TRY IT =>
Everything from the line containing "COMMENT ON COLUMN postal_code.area2_kana" to the end of the data must be duplicated word for word, and nothing else may appear.

Top of DATA EXTRACT

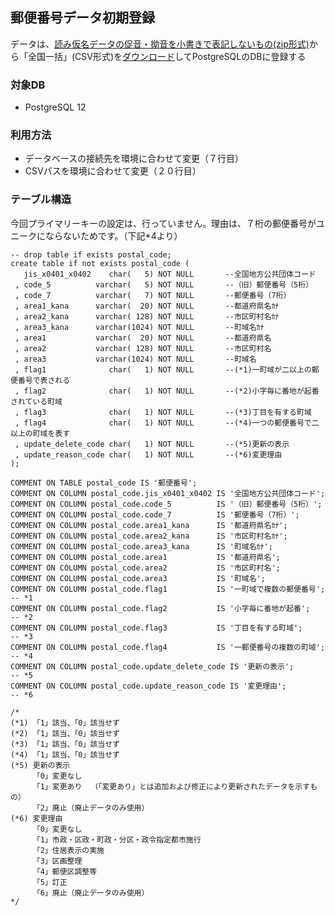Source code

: ## 郵便番号データ初期登録  
データは、[読み仮名データの促音・拗音を小書きで表記しないもの(zip形式)](https://www.post.japanpost.jp/zipcode/dl/oogaki-zip.html)から「全国一括」(CSV形式)を[ダウンロード](https://www.post.japanpost.jp/zipcode/dl/oogaki/zip/ken_all.zip)してPostgreSQLのDBに登録する
### 対象DB  
* PostgreSQL 12

### 利用方法
* データベースの接続先を環境に合わせて変更（７行目）
* CSVパスを環境に合わせて変更（２０行目）

### テーブル構造  
今回プライマリーキーの設定は、行っていません。理由は、７桁の郵便番号がユニークにならないためです。（下記*4より）  

    -- drop table if exists postal_code;
    create table if not exists postal_code (
       jis_x0401_x0402    char(   5) NOT NULL       --全国地方公共団体コード
     , code_5          varchar(   5) NOT NULL       --（旧）郵便番号（5桁）
     , code_7          varchar(   7) NOT NULL       --郵便番号（7桁）
     , area1_kana      varchar(  20) NOT NULL       --都道府県名ｶﾅ
     , area2_kana      varchar( 128) NOT NULL       --市区町村名ｶﾅ
     , area3_kana      varchar(1024) NOT NULL       --町域名ｶﾅ
     , area1           varchar(  20) NOT NULL       --都道府県名
     , area2           varchar( 128) NOT NULL       --市区町村名
     , area3           varchar(1024) NOT NULL       --町域名
     , flag1              char(   1) NOT NULL       --(*1)一町域が二以上の郵便番号で表される
     , flag2              char(   1) NOT NULL       --(*2)小字毎に番地が起番されている町域
     , flag3              char(   1) NOT NULL       --(*3)丁目を有する町域
     , flag4              char(   1) NOT NULL       --(*4)一つの郵便番号で二以上の町域を表す
     , update_delete_code char(   1) NOT NULL       --(*5)更新の表示
     , update_reason_code char(   1) NOT NULL       --(*6)変更理由
    );
    
    COMMENT ON TABLE postal_code IS '郵便番号';
    COMMENT ON COLUMN postal_code.jis_x0401_x0402 IS '全国地方公共団体コード';
    COMMENT ON COLUMN postal_code.code_5          IS '（旧）郵便番号（5桁）';
    COMMENT ON COLUMN postal_code.code_7          IS '郵便番号（7桁）';
    COMMENT ON COLUMN postal_code.area1_kana      IS '都道府県名ｶﾅ';
    COMMENT ON COLUMN postal_code.area2_kana      IS '市区町村名ｶﾅ';
    COMMENT ON COLUMN postal_code.area3_kana      IS '町域名ｶﾅ';
    COMMENT ON COLUMN postal_code.area1           IS '都道府県名';
    COMMENT ON COLUMN postal_code.area2           IS '市区町村名';
    COMMENT ON COLUMN postal_code.area3           IS '町域名';
    COMMENT ON COLUMN postal_code.flag1           IS '一町域で複数の郵便番号';   -- *1
    COMMENT ON COLUMN postal_code.flag2           IS '小字毎に番地が起番';       -- *2
    COMMENT ON COLUMN postal_code.flag3           IS '丁目を有する町域';         -- *3
    COMMENT ON COLUMN postal_code.flag4           IS '一郵便番号の複数の町域';   -- *4
    COMMENT ON COLUMN postal_code.update_delete_code IS '更新の表示';            -- *5
    COMMENT ON COLUMN postal_code.update_reason_code IS '変更理由';              -- *6
    
    /*
    (*1) 「1」該当、「0」該当せず
    (*2) 「1」該当、「0」該当せず
    (*3) 「1」該当、「0」該当せず
    (*4) 「1」該当、「0」該当せず
    (*5) 更新の表示
         「0」変更なし
         「1」変更あり  （「変更あり」とは追加および修正により更新されたデータを示すもの）
         「2」廃止（廃止データのみ使用）
    (*6) 変更理由
         「0」変更なし
         「1」市政・区政・町政・分区・政令指定都市施行
         「2」住居表示の実施
         「3」区画整理
         「4」郵便区調整等
         「5」訂正
         「6」廃止（廃止データのみ使用）
    */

Bottom of DATA EXTRACT

WRITTEN REPLY =>
    COMMENT ON COLUMN postal_code.area2_kana      IS '市区町村名ｶﾅ';
    COMMENT ON COLUMN postal_code.area3_kana      IS '町域名ｶﾅ';
    COMMENT ON COLUMN postal_code.area1           IS '都道府県名';
    COMMENT ON COLUMN postal_code.area2           IS '市区町村名';
    COMMENT ON COLUMN postal_code.area3           IS '町域名';
    COMMENT ON COLUMN postal_code.flag1           IS '一町域で複数の郵便番号';   -- *1
    COMMENT ON COLUMN postal_code.flag2           IS '小字毎に番地が起番';       -- *2
    COMMENT ON COLUMN postal_code.flag3           IS '丁目を有する町域';         -- *3
    COMMENT ON COLUMN postal_code.flag4           IS '一郵便番号の複数の町域';   -- *4
    COMMENT ON COLUMN postal_code.update_delete_code IS '更新の表示';            -- *5
    COMMENT ON COLUMN postal_code.update_reason_code IS '変更理由';              -- *6
    
    /*
    (*1) 「1」該当、「0」該当せず
    (*2) 「1」該当、「0」該当せず
    (*3) 「1」該当、「0」該当せず
    (*4) 「1」該当、「0」該当せず
    (*5) 更新の表示
         「0」変更なし
         「1」変更あり  （「変更あり」とは追加および修正により更新されたデータを示すもの）
         「2」廃止（廃止データのみ使用）
    (*6) 変更理由
         「0」変更なし
         「1」市政・区政・町政・分区・政令指定都市施行
         「2」住居表示の実施
         「3」区画整理
         「4」郵便区調整等
         「5」訂正
         「6」廃止（廃止データのみ使用）
    */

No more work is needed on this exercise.